«Героический пессимизм» этики ответственности и бытийная укорененность этики лю...

«Героический пессимизм» этики ответственности и бытийная укорененность этики любви


Но таким образом и «убеждение» («вера»), к которому апеллирует этика любви, начинает выглядеть существенно иным образом, чем оно выглядит в рамках веберовского идеально-типического противоположения этики убеждения и этики ответственности. В рамках этого противоположения, «истинным истоком и тайной» какового оказывается, как мы убеждаемся, неокантианский разрыв реальности и долженствования, «сущего» и «должного», индивидуальности «фактов» и всеобщности «идей и ценностей», а позади которого уже предчувствуется дуализм бытия и небытия (смерти, как превращения индивидуального бытия в ничто), – убеждение предстает как нечто абсолютно бессильное. Как нечто и в самом деле способное противопоставить всесилию – злой мощи! – эмпирической реальности одну лишь потустороннюю «нравственную высоту», чистоту и незапятнанность своих «помыслов» и «намерений». Потому-то и возникает потребность если не противопоставить «непрактичности» этики убеждения « практичность » этики ответственности, то хотя бы дополнить первую – второй, отправляясь от убеждения в том, что реальность – это борьба непримиримых друг с другом сил, то есть перманентное насилие.

Отсюда вывод, созвучный тому, что впервые прозвучал в нашей отечественной литературной полемике (уже в 60-х годах XX века) из уст поэта, принадлежащего совсем не к либеральному и не к демократическому лагерю: «Добро должно быть с кулаками». Иначе говоря, этика, если она хочет быть практичной, должна как-то связать свои принципы («убеждения») с теми средствами, какие применяются в этой непримиримой «борьбе сил» Добра и Зла, что манихейски противостоят друг другу в реальности. А для этого необходимо либо видоизменить сами этические принципы, то есть в определенной степени «поступиться» ими, либо найти такие способы этически оправданного участия в этой борьбе, какие дали бы возможность, по крайней мере, «минимализировать» применение насилия, направив (не без апелляции к тому, что Гегель назвал «хитростью разума») эти силы друг против друга так, чтобы они каким-то образом «нейтрализовали» друг друга. Либо, наконец, сделать одновременно и то, и другое. Причем – и это здесь главное – сделать с ясным и отчетливым сознанием того, что «убеждение», не обладающее собственной силой, может одержать победу, лишь «утилизовав» для своих целей «злые силы» самой реальности – в конце концов все-таки остающейся царственно равнодушной к человеческим идеалам, убеждениям и целям. Такова позиция этики ответственности, которой толстовская этика любви противопоставляет свое видение соотношения «убеждения» (точнее – веры) и действительности.

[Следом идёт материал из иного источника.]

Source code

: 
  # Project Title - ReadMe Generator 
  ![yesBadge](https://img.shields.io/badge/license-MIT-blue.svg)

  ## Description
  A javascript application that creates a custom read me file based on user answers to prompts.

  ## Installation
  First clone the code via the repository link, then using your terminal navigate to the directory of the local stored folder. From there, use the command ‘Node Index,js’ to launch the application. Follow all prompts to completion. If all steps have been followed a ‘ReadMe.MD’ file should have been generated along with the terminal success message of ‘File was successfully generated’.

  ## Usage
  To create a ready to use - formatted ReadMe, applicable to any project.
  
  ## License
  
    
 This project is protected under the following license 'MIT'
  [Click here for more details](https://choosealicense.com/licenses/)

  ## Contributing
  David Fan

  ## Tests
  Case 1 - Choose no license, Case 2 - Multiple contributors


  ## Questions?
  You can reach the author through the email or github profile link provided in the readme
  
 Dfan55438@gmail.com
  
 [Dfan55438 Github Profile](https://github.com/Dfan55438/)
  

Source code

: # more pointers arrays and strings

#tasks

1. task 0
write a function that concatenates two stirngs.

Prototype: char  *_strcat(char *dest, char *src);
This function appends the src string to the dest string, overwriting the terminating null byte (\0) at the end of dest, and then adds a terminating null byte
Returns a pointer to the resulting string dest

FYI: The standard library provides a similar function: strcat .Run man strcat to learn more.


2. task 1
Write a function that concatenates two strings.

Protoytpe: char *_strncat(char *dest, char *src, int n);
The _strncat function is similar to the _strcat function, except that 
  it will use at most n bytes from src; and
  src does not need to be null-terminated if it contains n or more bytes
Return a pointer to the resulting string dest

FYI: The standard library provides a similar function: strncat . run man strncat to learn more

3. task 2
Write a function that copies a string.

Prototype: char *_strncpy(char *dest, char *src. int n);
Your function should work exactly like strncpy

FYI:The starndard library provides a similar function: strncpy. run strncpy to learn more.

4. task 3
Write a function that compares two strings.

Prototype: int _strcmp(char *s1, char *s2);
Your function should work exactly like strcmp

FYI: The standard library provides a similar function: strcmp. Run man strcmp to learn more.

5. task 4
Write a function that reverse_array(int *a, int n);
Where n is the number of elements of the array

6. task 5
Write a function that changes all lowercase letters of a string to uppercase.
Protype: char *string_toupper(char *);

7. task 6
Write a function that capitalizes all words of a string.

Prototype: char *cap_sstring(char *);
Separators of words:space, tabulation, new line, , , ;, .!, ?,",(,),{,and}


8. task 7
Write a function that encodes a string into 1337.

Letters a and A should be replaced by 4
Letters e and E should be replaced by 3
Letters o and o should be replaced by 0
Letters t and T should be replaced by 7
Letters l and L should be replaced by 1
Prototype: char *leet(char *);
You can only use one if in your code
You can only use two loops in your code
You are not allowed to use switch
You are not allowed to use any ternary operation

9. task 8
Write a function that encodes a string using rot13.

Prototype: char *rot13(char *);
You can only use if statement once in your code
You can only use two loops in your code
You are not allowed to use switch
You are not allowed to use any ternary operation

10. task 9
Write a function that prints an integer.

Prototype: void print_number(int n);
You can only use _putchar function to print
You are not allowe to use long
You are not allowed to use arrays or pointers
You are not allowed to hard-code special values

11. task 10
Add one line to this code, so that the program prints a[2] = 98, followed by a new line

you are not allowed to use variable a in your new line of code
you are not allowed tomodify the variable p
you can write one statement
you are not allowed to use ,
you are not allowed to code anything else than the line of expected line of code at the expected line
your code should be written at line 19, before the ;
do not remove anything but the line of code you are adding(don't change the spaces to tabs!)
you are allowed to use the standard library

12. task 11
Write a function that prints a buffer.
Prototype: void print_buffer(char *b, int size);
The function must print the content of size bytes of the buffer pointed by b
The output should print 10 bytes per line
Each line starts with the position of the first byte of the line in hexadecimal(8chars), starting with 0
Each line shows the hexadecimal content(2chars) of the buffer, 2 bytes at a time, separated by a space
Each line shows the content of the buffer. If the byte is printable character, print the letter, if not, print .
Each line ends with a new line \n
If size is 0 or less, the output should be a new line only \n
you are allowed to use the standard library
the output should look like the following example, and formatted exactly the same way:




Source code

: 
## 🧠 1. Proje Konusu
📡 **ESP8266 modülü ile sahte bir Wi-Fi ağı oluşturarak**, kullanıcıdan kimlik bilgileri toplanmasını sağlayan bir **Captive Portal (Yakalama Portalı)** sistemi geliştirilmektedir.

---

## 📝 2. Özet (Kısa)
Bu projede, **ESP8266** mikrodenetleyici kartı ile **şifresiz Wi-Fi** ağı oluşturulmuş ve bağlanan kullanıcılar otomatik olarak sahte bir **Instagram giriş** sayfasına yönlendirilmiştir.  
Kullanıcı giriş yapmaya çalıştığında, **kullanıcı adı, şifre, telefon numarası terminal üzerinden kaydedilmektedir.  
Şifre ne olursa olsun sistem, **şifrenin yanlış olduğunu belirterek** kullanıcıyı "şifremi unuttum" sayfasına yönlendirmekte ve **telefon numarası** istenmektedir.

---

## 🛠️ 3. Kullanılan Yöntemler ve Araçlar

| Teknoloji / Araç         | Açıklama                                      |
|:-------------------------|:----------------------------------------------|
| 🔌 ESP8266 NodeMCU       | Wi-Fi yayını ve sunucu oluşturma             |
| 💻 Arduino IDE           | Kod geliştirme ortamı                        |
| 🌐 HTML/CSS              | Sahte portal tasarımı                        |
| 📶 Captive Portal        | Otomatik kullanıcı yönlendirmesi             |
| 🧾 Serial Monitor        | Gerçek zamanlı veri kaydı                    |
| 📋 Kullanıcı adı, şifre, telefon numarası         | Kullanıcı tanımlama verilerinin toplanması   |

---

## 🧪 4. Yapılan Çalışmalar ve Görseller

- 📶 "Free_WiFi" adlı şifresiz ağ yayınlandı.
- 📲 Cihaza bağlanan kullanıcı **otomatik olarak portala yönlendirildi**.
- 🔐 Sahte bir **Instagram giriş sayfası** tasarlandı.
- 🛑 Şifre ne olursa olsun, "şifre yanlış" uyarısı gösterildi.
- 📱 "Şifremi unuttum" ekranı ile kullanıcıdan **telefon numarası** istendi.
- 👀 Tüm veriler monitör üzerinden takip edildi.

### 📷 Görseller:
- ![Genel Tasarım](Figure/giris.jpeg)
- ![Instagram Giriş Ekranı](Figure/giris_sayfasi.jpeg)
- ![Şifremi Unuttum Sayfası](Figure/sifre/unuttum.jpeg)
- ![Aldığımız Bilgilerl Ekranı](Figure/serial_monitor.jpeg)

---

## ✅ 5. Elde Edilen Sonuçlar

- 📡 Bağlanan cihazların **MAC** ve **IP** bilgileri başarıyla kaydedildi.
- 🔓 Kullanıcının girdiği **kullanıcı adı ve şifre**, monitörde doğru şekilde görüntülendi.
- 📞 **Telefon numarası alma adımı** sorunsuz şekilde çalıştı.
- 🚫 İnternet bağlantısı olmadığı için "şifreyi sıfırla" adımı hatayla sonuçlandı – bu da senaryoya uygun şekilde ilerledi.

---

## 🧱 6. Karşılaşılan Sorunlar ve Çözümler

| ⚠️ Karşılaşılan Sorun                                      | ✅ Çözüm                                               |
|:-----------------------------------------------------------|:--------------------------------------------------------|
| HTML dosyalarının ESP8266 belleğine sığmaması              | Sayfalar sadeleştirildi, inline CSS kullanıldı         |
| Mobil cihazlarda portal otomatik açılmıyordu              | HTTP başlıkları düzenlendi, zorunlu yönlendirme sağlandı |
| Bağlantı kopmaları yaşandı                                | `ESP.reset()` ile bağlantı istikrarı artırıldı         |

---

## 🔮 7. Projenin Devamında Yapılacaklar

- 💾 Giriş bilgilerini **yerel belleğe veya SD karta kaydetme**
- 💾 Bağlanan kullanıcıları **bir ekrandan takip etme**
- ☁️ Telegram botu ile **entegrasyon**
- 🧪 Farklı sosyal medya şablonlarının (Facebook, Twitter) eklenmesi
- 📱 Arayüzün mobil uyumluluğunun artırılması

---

Толстому было абсолютно чуждо представление о некоей «обратной пропорциональности», существующей якобы между нравственной высотой убеждения и его бытийной силой, полнотой его реальности и т. д., – представление, которое подспудно связывало неокантианское: «ценности не существуют, а только значат» – с веберовским выводом об их фактическом «бессилии», во всяком случае – в области политики. Для русского пророка этики любви нечто подобное должно было бы звучать как величайшее оскорбление – и человека, и Бога. Ибо высший смысл бытия и в то же самое время всепобеждающая мощь его – это Любовь. И в каждом акте истинной (то есть кроме всего прочего и деятельной) Любви человек оказывается тождественным Богу, тогда как в природе этого Бога, тождественного Любви, раскрывается подлинная человечность: все человечность, все единство человечества. Что же касается убеждения (веры) человека, то оно опять-таки есть не что иное, как индивидуальный акт все той же Любви: к Богy, a потому к человеку, к человеку, а потому к Богу. И именно по этой причине оно не может не обладать полнотой бытия и его мощью. Убеждение (вера) – это реальный, если хотите, онтологический акт Любви, ее «эманация».

Вот почему, согласно толстовской онтологии любви, черпающей свое вдохновение из Евангелия, «ненасилие», являющее собою, воплощающее именно такое убеждение, – это вовсе не бессилие, не отсутствие силы. Напротив: это – сила, и сила гораздо более мощная (ибо за нею – мощь всего универсума Добра, то есть Бога), неизмеримо более мощная, чем неизбежно партикулярная! – ибо обособляющая людей друг от друга – сила зла, то есть насилия. Это единственная сила, которая способна победить и в конце концов истребить вовсе насилие, – в чем и заключается ни с чем не сравнимая мощь ненасилия: Любви, включающей любовь к насильнику (отделяя его, как человека, от совершенного им злодеяния). Мощь, превосходящая совокупное могущество всех сил зла.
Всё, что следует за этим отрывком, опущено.